Big news in the world of Star Citizen today, as creator Chris Roberts has laid out a development roadmap for the PC space game, including the Alpha 3.0 release, which he says offers a “giant jump in gameplay potential.” Not only that, but Roberts says he believes Star Citizen is the most ambitious game ever made.
Alpha Update 3.0 represents a “major milestone” for Star Citizen, Roberts said, in part because it’s the first time people will get to try the game’s Planetary Tech “in a live build” of the game.
“3.0 represents a giant jump in gameplay potential from the code in the 2.x branch,” Roberts said.
The aforementioned Planetary Tech “opens up a whole new landscape (pun intended) for adventure,” Roberts added. “In the same way that Large World and Physics Grids created new possibilities in gameplay by allowing players to go from walking around a space station to boarding a ship, flying it hundreds of thousands of kilometers, exiting their pilot seat, walking to an airlock, opening it and EVAing over to a derelict station, all from the same point of view, the Planetary Tech takes it one massive leap further.”
What this means in practice is that, when you encounter a planet or a moon, you can actually go there, land on it, and explore boots on the ground or in a vehicle.
“All seamlessly, all with the incredible first person detail that Star Citizen is known for,” Roberts said. “With this we are delivering something that goes way beyond the initial promises and conception of Star Citizen; we will be simulating a First person Universe with almost no limits. It’s a great illustration of how with the support of a Community as great as Star Citizen’s anything is possible.”
Star Citizen update 3.0 is aiming to launch at the end of June, Roberts said. At that time, there will be three moons available to land on: Cellin, Yela, and Dayman. Later on, “all the main landing zones for Stanton” will be added, which is a little later than expected.
“We had originally hoped to deliver most of the Stanton Landing Zones with the first release of Planetary Tech, but that proved optimistic once the talented team at Behaviour, who had built ArcCorp, Levski, Grim HEX, and had begun work on the remaining landing zones of Stanton, moved off Star Citizen and onto another Behaviour project in December,” Roberts said.
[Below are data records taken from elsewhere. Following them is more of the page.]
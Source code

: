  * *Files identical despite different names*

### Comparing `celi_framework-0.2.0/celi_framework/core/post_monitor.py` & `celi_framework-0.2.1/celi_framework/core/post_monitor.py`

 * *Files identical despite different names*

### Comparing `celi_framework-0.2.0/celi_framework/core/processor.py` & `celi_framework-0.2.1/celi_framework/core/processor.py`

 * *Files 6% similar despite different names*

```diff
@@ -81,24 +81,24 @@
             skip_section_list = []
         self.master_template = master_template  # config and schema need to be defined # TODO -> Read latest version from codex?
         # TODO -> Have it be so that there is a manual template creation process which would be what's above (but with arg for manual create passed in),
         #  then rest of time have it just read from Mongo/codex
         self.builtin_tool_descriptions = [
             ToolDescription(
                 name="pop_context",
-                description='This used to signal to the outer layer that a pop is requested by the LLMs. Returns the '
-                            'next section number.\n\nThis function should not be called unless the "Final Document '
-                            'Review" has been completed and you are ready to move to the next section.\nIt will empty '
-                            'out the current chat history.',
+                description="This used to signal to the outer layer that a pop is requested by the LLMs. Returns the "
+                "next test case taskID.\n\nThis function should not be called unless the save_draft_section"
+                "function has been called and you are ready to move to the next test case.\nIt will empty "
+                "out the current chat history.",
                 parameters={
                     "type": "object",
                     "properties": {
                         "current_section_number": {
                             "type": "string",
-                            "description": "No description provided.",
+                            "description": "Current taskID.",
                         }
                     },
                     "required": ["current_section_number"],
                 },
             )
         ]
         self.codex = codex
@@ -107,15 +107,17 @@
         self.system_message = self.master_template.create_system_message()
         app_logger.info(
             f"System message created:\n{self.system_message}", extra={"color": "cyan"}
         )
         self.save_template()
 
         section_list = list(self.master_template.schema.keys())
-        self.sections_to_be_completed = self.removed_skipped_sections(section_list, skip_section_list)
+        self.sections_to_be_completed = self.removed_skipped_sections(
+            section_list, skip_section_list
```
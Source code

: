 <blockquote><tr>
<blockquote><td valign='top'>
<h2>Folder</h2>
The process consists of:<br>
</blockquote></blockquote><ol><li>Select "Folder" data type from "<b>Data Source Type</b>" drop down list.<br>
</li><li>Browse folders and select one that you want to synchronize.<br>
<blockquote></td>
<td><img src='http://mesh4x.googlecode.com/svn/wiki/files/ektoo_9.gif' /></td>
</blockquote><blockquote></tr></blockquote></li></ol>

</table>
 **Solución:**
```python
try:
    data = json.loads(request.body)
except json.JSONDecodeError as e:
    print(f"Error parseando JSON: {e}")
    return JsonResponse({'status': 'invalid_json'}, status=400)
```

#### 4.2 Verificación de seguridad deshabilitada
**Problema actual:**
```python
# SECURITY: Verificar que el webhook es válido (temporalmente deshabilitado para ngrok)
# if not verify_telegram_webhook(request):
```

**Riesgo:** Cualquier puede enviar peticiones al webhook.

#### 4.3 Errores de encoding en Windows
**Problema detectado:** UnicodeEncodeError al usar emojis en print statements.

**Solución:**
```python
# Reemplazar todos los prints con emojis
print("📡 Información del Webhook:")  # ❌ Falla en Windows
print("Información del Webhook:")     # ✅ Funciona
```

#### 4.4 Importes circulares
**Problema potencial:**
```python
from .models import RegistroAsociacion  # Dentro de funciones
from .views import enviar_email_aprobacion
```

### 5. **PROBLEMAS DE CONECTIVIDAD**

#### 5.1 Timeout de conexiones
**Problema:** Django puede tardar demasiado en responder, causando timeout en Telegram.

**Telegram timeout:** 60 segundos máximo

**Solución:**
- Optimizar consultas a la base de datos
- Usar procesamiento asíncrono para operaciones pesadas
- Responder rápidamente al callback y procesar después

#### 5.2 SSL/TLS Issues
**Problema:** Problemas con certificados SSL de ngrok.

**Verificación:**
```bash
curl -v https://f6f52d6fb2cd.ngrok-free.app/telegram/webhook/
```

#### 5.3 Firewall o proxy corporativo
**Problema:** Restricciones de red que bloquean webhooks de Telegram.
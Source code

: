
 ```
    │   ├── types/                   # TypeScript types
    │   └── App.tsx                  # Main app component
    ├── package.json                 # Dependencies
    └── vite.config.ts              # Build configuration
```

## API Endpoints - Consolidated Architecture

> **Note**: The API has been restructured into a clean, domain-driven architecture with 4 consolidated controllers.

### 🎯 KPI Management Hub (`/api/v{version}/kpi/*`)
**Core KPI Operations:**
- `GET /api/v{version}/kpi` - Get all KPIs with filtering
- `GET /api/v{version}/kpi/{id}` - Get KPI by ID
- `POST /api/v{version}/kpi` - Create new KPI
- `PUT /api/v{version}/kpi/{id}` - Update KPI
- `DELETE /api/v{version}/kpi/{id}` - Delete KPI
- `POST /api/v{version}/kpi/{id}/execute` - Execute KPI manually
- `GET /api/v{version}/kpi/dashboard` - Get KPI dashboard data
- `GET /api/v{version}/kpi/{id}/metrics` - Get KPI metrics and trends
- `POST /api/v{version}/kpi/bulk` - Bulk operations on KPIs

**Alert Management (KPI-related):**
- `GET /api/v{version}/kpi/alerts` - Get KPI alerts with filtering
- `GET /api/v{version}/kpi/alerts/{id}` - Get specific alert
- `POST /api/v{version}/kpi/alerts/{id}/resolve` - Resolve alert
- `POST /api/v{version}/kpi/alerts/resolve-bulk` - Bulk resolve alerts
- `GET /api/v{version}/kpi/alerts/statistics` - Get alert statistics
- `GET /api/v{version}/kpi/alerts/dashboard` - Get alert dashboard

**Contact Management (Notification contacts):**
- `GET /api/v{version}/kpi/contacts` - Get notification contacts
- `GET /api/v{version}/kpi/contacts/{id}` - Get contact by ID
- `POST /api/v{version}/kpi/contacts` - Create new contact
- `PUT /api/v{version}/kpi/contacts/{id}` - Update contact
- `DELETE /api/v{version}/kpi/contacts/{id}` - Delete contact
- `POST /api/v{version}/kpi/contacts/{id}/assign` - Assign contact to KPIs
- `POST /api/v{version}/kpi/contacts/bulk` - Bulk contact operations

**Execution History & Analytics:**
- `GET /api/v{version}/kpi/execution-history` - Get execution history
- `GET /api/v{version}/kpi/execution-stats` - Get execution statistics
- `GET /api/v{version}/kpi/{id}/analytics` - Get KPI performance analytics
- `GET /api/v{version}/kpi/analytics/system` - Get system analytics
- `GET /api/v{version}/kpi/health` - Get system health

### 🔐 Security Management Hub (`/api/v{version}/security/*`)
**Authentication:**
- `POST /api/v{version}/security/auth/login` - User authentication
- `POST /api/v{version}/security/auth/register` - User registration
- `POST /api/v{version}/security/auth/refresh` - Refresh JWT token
“We had been steadily shifting our reliance away from external resources and we felt it would be unfair to block them from the opportunity to work on their own game,” he added. “Unfortunately, replacing an Environment team of over 20 is no small task, which has set back the progress we had originally planned to make on the landing zones of Stanton. As of today, we have just abut replaced the team with internal hires and we are continuing to hire additional environment artists as fast as we can find ones that meet our quality bar. The Environment Team is now some 37 artists strong, so long term we feel we are better situated to deliver the vast amount of locations that Star Citizen and Squadron 42 needs.”
Planetary Tech is just one of the new gameplay systems coming to Star Citizen with the 3.0 update; one of the others is a “Player Interaction Mode,” which offers a “much wider variety of actions and gameplay.” Check out this detailed rundown to learn more about what’s planned for Alpha 3.0.
Of course, Alpha 3.0 is not the last update coming to Star Citizen. Take a look at this in-depth roadmap schedule to get a better idea of what Cloud Imperium is planning.
“It’s a pretty big deal to share the schedule of our longer term roadmap, but we felt that it would help with everyone’s visibility on when certain features and content can be expected and understanding when things take longer or priorities shift due to unforeseen problems,” Roberts said. “We would not be here without all of your support and in some ways the Community is an extension of the development team providing the funding and the feedback on the huge undertaking we are doing.”
Roberts went on to boast about Star Citizen and its level of ambition and crowdfunded nature, saying he can’t imagine a publisher would have signed it.
“No one has ever attempted to build a game as ambitious as Star Citizen and I doubt any publisher would have the patience or stamina that it requires to build something that breaks molds the way Star Citizen does,” Roberts said. “3.0 with its Planetary Tech is a testimony to the power of Crowdfunding and an enthusiastic, empowered Community. Myself and the team and eternally thankful to be able to build Star Citizen the right way, being able to take the time to engineer things for the long term, a way that will allow the universe to flourish for years to come. Together we are making history.”
Star Citizen is believed to be the most successful community-funded project of any kind in history. It’s raised more than $ 146.5 million, according to the developer’s latest numbers.